I have bounced this around for quite a while. I never liked the idea of the expense of a tunnel, and I was more in favor a replacement of the existing structure. I am less so now, and I wonder too if we couldn't do away with it entirely and save ourselves a lot of
money.

What changed my opinion was the fact that a tunnel or aerial structure would require shutting down the waterfront portion of Hwy 99 for significant periods of time. How were we planning to deal with traffic
revisions during that time? I haven't seen anything from the city or anyone else that indicates traffic would come to a grinding halt. The city traffic department, Metro and daily drivers will compensate and change their behaviour to accomodate the closure
as they have past when 99 was closed
for repair and/or inspection or foot races. New surface lanes could be built on Alaskan Way far more readily than a tunnel or aerial structure. The downtime would be significantly less. We would also benefit with potentially better access of trains to the port for intermodal container transport which now is retricted or cut off
from access by the current viaduct. This would greatly reduce the volume of 40' tractor-trailer truck traffic on the streets.
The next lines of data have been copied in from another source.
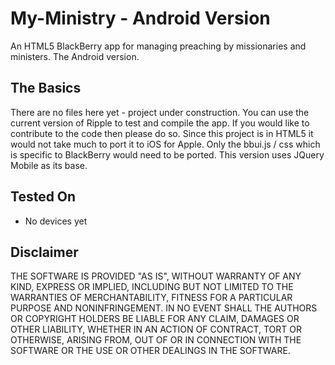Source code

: My-Ministry - Android Version
=================================

An HTML5 BlackBerry app for managing preaching by missionaries and ministers.  The Android version.

## The Basics
There are no files here yet - project under construction.
You can use the current version of Ripple to test and compile the app.  If you would like to contribute to the code then please do so.  Since this project is in HTML5 it would not take much to port it to iOS for Apple.  Only the bbui.js / css which is specific to BlackBerry would need to be ported.  This version uses JQuery Mobile as its base.

## Tested On

* No devices yet

## Disclaimer
THE SOFTWARE IS PROVIDED "AS IS", WITHOUT WARRANTY OF ANY KIND, EXPRESS OR IMPLIED, INCLUDING BUT NOT LIMITED TO THE WARRANTIES OF MERCHANTABILITY, FITNESS FOR A PARTICULAR PURPOSE AND NONINFRINGEMENT. IN NO EVENT SHALL THE AUTHORS OR COPYRIGHT HOLDERS BE LIABLE FOR ANY CLAIM, DAMAGES OR OTHER LIABILITY, WHETHER IN AN ACTION OF CONTRACT, TORT OR OTHERWISE, ARISING FROM, OUT OF OR IN CONNECTION WITH THE SOFTWARE OR THE USE OR OTHER DEALINGS IN THE SOFTWARE.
I honestly don't want to listen to the "connect the people to the waterfront" matra. It's a bullshit
slogan. The people of Seattle have never been connected to the central waterfront in a "let's walk on the beach and dig clams" sort of way...
at least not since the unrecognized Duwammish Nation lived in the area.

City councilman David Della whined in his letter to the Seattle Times dated 27 December

http://seattletimes.nwsource.com/html/opinion/2002705564_della27.html

that an aerial structure is the option to the tunnel. Well, he is wrong. There's one more option---Tear the
bastard down and don't replace it. Mr. Della, why didn't you put that up for consideration or even mention it in your letter to the Times? Why Mr. Della do you and the other council members not consider it germane? If safety and jobs are your primary concern, then you need to demonstrate to us that the viaduct replacement
you crow about in the Times article is better than a surface street option.

---Jensen

Personally, I still favor a tunnel. If the money doesn't materialize, then go with the no build "option". Politics is like poker, why not hold out as long as you can until you fold.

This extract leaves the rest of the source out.